[Task directions] Entries follow. Give back exactly the lines starting at the one containing "- updates that value" and ending at the one containing "- electronics case with embedded DoubleD logo", and no other lines.

*** Exercise data ***

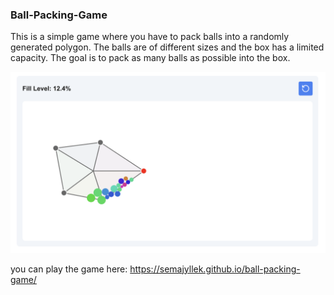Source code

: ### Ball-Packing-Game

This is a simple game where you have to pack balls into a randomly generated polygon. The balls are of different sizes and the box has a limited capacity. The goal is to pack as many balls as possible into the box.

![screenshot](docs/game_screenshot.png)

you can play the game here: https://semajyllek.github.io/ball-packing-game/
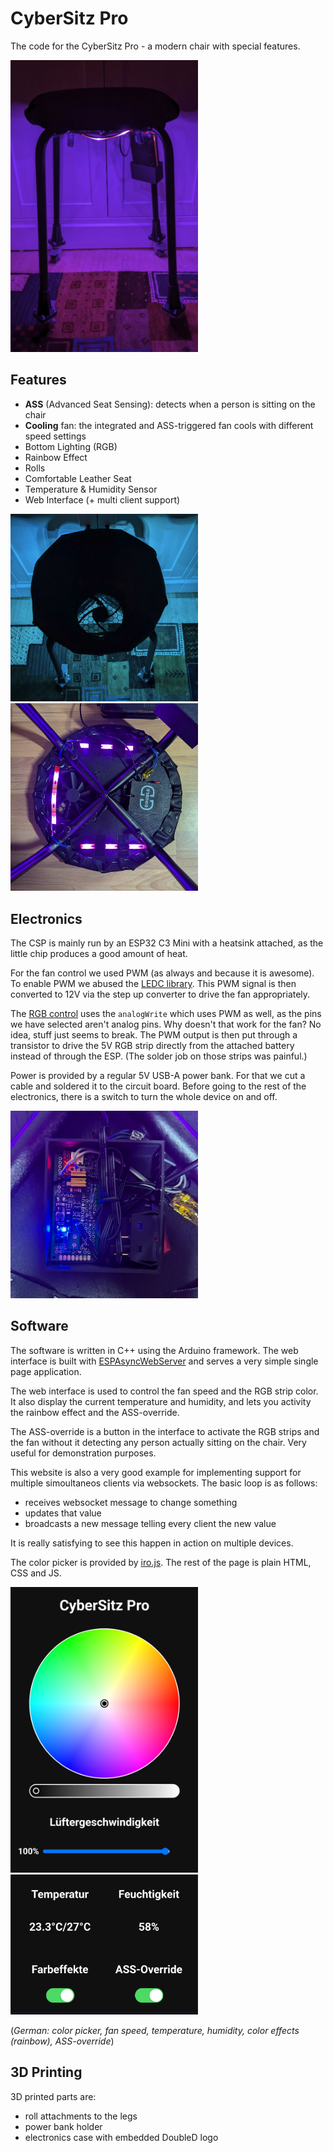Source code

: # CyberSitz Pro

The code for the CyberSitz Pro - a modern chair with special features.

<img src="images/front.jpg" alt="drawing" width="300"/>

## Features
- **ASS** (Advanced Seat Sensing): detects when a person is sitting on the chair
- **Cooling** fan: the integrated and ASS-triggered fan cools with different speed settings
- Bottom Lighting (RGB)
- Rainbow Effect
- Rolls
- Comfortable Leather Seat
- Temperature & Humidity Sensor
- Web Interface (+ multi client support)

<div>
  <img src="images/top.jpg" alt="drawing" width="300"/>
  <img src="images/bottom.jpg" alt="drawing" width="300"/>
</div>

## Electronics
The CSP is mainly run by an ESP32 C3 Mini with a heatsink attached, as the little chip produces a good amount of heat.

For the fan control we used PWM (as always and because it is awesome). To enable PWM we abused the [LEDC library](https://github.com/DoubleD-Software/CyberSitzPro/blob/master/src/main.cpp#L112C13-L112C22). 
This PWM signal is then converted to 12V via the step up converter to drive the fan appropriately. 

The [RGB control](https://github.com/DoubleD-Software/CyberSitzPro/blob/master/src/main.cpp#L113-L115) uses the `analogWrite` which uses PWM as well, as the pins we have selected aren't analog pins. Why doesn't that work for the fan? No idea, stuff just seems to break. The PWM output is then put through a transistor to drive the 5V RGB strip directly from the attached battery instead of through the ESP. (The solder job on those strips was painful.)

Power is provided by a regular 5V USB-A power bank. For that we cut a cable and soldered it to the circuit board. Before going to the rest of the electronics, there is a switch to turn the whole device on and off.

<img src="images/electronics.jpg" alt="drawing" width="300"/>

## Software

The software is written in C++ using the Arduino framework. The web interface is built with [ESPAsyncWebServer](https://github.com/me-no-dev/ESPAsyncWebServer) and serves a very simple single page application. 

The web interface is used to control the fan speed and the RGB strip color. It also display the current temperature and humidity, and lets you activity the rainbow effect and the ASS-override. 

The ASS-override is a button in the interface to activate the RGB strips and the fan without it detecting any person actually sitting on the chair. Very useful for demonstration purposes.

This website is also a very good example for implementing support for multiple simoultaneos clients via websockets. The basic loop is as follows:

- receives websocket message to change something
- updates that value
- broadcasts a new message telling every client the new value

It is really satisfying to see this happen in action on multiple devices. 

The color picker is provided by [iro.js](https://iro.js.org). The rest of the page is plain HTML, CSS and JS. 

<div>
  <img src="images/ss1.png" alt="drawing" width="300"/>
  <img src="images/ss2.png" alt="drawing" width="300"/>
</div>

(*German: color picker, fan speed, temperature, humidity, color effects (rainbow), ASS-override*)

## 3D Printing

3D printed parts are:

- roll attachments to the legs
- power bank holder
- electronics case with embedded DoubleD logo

***
*** Exercise data ***

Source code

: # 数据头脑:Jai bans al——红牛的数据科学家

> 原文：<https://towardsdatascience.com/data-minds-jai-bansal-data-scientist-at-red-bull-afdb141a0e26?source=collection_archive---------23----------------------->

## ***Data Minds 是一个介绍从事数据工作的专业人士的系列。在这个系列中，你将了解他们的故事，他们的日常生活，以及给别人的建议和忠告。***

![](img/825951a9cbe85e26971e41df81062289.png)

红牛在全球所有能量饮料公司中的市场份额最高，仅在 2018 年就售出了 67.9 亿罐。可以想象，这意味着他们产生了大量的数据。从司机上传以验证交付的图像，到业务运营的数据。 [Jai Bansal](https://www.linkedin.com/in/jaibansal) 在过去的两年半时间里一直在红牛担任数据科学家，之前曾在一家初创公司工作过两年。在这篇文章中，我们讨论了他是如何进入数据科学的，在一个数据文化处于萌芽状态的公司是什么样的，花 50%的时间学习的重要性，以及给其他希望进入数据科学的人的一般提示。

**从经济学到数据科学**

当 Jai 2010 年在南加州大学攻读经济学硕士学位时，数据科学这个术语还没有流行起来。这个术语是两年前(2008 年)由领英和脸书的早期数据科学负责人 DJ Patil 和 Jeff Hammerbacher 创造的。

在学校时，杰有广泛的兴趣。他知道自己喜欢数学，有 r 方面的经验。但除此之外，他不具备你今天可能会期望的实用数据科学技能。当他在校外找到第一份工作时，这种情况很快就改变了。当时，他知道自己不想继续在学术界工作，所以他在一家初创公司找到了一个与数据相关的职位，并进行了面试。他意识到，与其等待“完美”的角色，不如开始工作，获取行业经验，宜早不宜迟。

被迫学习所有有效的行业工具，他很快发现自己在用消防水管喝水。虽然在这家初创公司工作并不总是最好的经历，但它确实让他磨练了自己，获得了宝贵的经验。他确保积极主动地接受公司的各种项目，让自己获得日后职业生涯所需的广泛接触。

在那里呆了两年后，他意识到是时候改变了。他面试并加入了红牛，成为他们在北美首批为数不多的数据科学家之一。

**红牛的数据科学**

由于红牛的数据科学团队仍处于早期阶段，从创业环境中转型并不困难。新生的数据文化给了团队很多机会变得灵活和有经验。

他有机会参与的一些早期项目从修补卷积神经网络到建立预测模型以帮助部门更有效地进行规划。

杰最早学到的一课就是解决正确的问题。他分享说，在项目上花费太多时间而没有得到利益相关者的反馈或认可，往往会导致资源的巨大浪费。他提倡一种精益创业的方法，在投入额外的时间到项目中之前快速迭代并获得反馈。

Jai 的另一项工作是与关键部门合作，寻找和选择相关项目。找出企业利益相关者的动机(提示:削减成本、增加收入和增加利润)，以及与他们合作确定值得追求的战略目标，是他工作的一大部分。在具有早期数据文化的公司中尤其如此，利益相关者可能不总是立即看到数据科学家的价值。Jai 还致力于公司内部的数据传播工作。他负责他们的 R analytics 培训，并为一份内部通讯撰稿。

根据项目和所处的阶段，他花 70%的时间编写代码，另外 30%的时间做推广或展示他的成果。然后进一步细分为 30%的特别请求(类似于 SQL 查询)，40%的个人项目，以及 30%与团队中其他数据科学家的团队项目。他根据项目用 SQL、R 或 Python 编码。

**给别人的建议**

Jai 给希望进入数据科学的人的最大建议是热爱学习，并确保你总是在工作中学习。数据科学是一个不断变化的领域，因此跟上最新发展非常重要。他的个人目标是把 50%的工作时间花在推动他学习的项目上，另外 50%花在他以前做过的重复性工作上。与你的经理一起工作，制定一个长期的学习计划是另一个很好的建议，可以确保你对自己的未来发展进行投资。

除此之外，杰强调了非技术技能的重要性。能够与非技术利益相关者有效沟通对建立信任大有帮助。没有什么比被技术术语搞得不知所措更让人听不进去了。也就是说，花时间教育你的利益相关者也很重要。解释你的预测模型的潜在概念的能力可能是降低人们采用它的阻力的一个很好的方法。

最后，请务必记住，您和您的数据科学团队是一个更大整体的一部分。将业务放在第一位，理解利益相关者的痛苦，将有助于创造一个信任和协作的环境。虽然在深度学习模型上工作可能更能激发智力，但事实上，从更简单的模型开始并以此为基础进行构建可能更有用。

***

[Solution]
- updates that value
- broadcasts a new message telling every client the new value

It is really satisfying to see this happen in action on multiple devices. 

The color picker is provided by [iro.js](https://iro.js.org). The rest of the page is plain HTML, CSS and JS. 

<div>
  <img src="images/ss1.png" alt="drawing" width="300"/>
  <img src="images/ss2.png" alt="drawing" width="300"/>
</div>

(*German: color picker, fan speed, temperature, humidity, color effects (rainbow), ASS-override*)

## 3D Printing

3D printed parts are:

- roll attachments to the legs
- power bank holder
- electronics case with embedded DoubleD logo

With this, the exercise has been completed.